Sarepta Therapeutics (NASDAQ:SRPT) fell 13% today after announcing 144-week data for the trial testing its Duchenne muscular dystrophy drug eteplirsen. Investors seem to be freaking out about the possibility that the drug is no longer working.

Patients taking the drug during the entire time were able to walk 33 meters less in six minutes than they could at the start of the treatment. At the last measurement -- at 120 weeks -- the decline was just 14 meters from baseline.

It could be noise 
While the patients walked the shortest distance that they ever have, the decline in walking distance was as high as 21 meters at the 84-week time point, and then "improved" to a decline of 14 meters at the previous measurement after 120 weeks. I put "improved" in quotes, because we're likely just looking at variation in the test. At one point in the trial, the six-minute walk test went from a 16-meter decline to a seven-meter improvement to a 17-meter decline over the course of three readings at 36 weeks, 48 weeks, and 62 weeks respectively.

Investors are likely also worried about the magnitude of the decline, from 14 meters below baseline to 33 meters below baseline during the last 24 weeks, which is a delta of 19 meters. But, as noted above, the walk test previously declined from a seven-meter improvement to a 17-meter decline over baseline -- a delta of 20 meters -- and that was over just 14 weeks.

We need at least one more data point to know if this is truly a trend downward, suggesting the drug is no longer helping the boys as much.

It doesn't have to be a cure
There's no way the Food and Drug Administration is going to use the efficacy data after 144 weeks to determine whether eteplirsen is approved. The drug doesn't have to be a cure to get approved.

There are no approved treatments for the type of Duchenne muscular dystrophy that eteplirsen treats, but PTC Therapeutics (NASDAQ:PTCT) received a positive opinion from Europe's Committee for Medicinal Products for Human Use for Translarna, which treats Duchenne muscular dystrophy caused by a different mutation. The conditional marketing authorization, assuming the European Medicines Agency follows through, is based on 48-week data, and PTC Therapeutics has started a confirmatory phase 3 trial that will look at walking ability at 48 weeks.

Sarepta Therapeutics hasn't started its phase 3 confirmatory trial yet, but it will likely readout at 48 weeks, which should be sufficient to convince the FDA that the drug works. In the current phase 2b trial, the control group who got placebo for the first 24 weeks walked 69 meters less at the 36 week time point -- the last time point when you wouldn't expect the delayed treatment to have started working -- compared to a 16-meter decline for those who received eteplirsen from the beginning.

144 weeks is nearly three years
In addition to the standard pathway to approval using a phase 3 trial, Sarepta Therapeutics has a chance for an accelerated approval based on the current trial. The small size -- just six patients in the treatment group, and only four in the control group after two patients were excluded because they stopped being able to walk shortly after the trial began -- makes it hard to have confidence in the comparison, because patients start to decline at different ages.
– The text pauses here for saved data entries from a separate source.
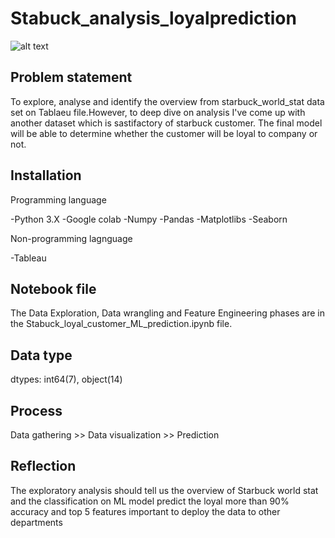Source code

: # Stabuck_analysis_loyalprediction

![alt text](https://www.google.com/url?sa=i&url=https%3A%2F%2Fwww.ftpi.or.th%2F2015%2F1999&psig=AOvVaw1rKSAwMY9PZ0E_jsYwfgwp&ust=1606406926168000&source=images&cd=vfe&ved=0CAIQjRxqFwoTCOj8hKeKnu0CFQAAAAAdAAAAABAD)

## Problem statement

To explore, analyse and identify the overview from starbuck_world_stat data set on Tablaeu file.However, to deep dive on analysis I've come up with another dataset which is sastifactory of starbuck customer. The final model will be able to determine whether the customer will be loyal to company or not.

## Installation

Programming language

-Python 3.X 
-Google colab
-Numpy
-Pandas
-Matplotlibs
-Seaborn

Non-programming lagnguage

-Tableau

## Notebook file

The Data Exploration, Data wrangling and Feature Engineering phases are in the Stabuck_loyal_customer_ML_prediction.ipynb file. 

## Data type

dtypes: int64(7), object(14)

## Process

Data gathering >> Data visualization >> Prediction

## Reflection

The exploratory analysis should tell us the overview of Starbuck world stat and the classification on ML model predict the loyal more than 90% accuracy and top 5 features important to deploy the data to other departments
At this point, the boys are, on average, 12-years old, well into where they would be expected to lose their walking ability.

Source: Sarepta Therapeutics.

The trial is also open label -- at this point, all the boys know they're on eteplirsen -- which is dangerous for something like a six-minute walk test where the result is ultimately determined by the effort patients put in. It's possible there could be a placebo effect, where patients push themselves more because they believe the drug is working. But that theory only goes so far. If the drug wasn't working, eventually the biology of disease progression would catch up.

The longer the boys are on the drug without a steep decline, the more regulators can feel confident that the effect is real. The FDA also has data from Prosensa's (UNKNOWN:RNA.DL) phase 3 trial testing its Duchenne muscular dystrophy drug, drisapersen. While Prosensa's trial failed, the placebo group could act as a historical control for Sarepta's trial.

Bad news buy?
I think so. I did a pretty good job calling the bottom when Sarepta had bad news last November.

The longer the drug works, the longer patients will take it, and the higher sales will be, so a decline in walking ability -- if it's real -- is somewhat of a negative. But a decline unfortunately is also inevitable, and doesn't take away from the drug's approvability.

It's asking a little much to expect eteplirsen to be a cure. And investors seem to be overreacting at this point.